[YOUR INSTRUCTIONS] Please retype each record exactly as it stands below.

[Records from a data collection]

--- START ---

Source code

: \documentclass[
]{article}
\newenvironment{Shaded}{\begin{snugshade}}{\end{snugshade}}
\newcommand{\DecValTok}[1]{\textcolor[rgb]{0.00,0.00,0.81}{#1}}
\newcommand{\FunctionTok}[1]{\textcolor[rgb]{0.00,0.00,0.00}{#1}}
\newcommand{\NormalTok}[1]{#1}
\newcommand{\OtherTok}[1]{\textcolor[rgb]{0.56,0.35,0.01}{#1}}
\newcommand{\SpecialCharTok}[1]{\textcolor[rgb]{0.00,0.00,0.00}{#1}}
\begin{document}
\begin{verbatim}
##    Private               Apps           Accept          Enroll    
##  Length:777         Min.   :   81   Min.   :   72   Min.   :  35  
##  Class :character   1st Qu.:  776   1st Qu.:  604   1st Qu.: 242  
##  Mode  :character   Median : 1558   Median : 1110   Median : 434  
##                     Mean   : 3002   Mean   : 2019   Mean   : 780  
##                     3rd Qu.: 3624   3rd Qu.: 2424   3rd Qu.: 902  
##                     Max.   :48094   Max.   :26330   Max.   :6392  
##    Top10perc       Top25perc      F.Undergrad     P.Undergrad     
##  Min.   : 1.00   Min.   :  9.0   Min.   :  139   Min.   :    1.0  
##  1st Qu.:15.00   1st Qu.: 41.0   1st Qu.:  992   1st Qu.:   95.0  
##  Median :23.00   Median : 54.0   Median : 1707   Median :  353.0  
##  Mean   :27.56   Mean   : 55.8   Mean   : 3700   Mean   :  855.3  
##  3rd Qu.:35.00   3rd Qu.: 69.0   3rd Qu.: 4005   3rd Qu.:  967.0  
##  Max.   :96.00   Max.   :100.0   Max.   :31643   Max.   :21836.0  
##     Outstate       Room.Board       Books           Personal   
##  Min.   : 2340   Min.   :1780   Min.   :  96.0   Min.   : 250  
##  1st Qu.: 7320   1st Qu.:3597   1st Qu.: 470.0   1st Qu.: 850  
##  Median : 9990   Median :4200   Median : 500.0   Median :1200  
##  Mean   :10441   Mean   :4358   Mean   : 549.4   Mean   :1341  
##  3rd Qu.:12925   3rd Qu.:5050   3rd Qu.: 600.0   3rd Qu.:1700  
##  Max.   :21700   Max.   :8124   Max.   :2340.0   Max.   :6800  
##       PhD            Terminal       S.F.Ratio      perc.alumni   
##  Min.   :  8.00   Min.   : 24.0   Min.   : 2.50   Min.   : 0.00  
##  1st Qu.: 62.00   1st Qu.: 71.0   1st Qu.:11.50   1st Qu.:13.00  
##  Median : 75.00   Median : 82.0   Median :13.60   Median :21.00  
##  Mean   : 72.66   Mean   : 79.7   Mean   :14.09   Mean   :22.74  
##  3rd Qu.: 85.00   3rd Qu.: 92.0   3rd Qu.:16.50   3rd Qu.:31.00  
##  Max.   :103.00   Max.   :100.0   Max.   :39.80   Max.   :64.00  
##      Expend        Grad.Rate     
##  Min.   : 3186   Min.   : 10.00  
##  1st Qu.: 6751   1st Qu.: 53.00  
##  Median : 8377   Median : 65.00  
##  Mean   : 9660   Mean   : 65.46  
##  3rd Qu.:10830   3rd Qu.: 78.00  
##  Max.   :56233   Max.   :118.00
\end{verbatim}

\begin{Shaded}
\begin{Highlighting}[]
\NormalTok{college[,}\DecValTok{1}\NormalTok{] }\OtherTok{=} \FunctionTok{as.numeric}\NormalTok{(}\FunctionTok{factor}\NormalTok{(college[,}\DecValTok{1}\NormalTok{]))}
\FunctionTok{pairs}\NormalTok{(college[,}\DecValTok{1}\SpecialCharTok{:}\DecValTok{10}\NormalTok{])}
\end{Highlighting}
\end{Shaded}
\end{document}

--- END ---

[SOLUTION FOR THIS PROBLEM]
Source code

: \documentclass[
]{article}
\newenvironment{Shaded}{\begin{snugshade}}{\end{snugshade}}
\newcommand{\DecValTok}[1]{\textcolor[rgb]{0.00,0.00,0.81}{#1}}
\newcommand{\FunctionTok}[1]{\textcolor[rgb]{0.00,0.00,0.00}{#1}}
\newcommand{\NormalTok}[1]{#1}
\newcommand{\OtherTok}[1]{\textcolor[rgb]{0.56,0.35,0.01}{#1}}
\newcommand{\SpecialCharTok}[1]{\textcolor[rgb]{0.00,0.00,0.00}{#1}}
\begin{document}
\begin{verbatim}
##    Private               Apps           Accept          Enroll    
##  Length:777         Min.   :   81   Min.   :   72   Min.   :  35  
##  Class :character   1st Qu.:  776   1st Qu.:  604   1st Qu.: 242  
##  Mode  :character   Median : 1558   Median : 1110   Median : 434  
##                     Mean   : 3002   Mean   : 2019   Mean   : 780  
##                     3rd Qu.: 3624   3rd Qu.: 2424   3rd Qu.: 902  
##                     Max.   :48094   Max.   :26330   Max.   :6392  
##    Top10perc       Top25perc      F.Undergrad     P.Undergrad     
##  Min.   : 1.00   Min.   :  9.0   Min.   :  139   Min.   :    1.0  
##  1st Qu.:15.00   1st Qu.: 41.0   1st Qu.:  992   1st Qu.:   95.0  
##  Median :23.00   Median : 54.0   Median : 1707   Median :  353.0  
##  Mean   :27.56   Mean   : 55.8   Mean   : 3700   Mean   :  855.3  
##  3rd Qu.:35.00   3rd Qu.: 69.0   3rd Qu.: 4005   3rd Qu.:  967.0  
##  Max.   :96.00   Max.   :100.0   Max.   :31643   Max.   :21836.0  
##     Outstate       Room.Board       Books           Personal   
##  Min.   : 2340   Min.   :1780   Min.   :  96.0   Min.   : 250  
##  1st Qu.: 7320   1st Qu.:3597   1st Qu.: 470.0   1st Qu.: 850  
##  Median : 9990   Median :4200   Median : 500.0   Median :1200  
##  Mean   :10441   Mean   :4358   Mean   : 549.4   Mean   :1341  
##  3rd Qu.:12925   3rd Qu.:5050   3rd Qu.: 600.0   3rd Qu.:1700  
##  Max.   :21700   Max.   :8124   Max.   :2340.0   Max.   :6800  
##       PhD            Terminal       S.F.Ratio      perc.alumni   
##  Min.   :  8.00   Min.   : 24.0   Min.   : 2.50   Min.   : 0.00  
##  1st Qu.: 62.00   1st Qu.: 71.0   1st Qu.:11.50   1st Qu.:13.00  
##  Median : 75.00   Median : 82.0   Median :13.60   Median :21.00  
##  Mean   : 72.66   Mean   : 79.7   Mean   :14.09   Mean   :22.74  
##  3rd Qu.: 85.00   3rd Qu.: 92.0   3rd Qu.:16.50   3rd Qu.:31.00  
##  Max.   :103.00   Max.   :100.0   Max.   :39.80   Max.   :64.00  
##      Expend        Grad.Rate     
##  Min.   : 3186   Min.   : 10.00  
##  1st Qu.: 6751   1st Qu.: 53.00  
##  Median : 8377   Median : 65.00  
##  Mean   : 9660   Mean   : 65.46  
##  3rd Qu.:10830   3rd Qu.: 78.00  
##  Max.   :56233   Max.   :118.00
\end{verbatim}

\begin{Shaded}
\begin{Highlighting}[]
\NormalTok{college[,}\DecValTok{1}\NormalTok{] }\OtherTok{=} \FunctionTok{as.numeric}\NormalTok{(}\FunctionTok{factor}\NormalTok{(college[,}\DecValTok{1}\NormalTok{]))}
\FunctionTok{pairs}\NormalTok{(college[,}\DecValTok{1}\SpecialCharTok{:}\DecValTok{10}\NormalTok{])}
\end{Highlighting}
\end{Shaded}
\end{document}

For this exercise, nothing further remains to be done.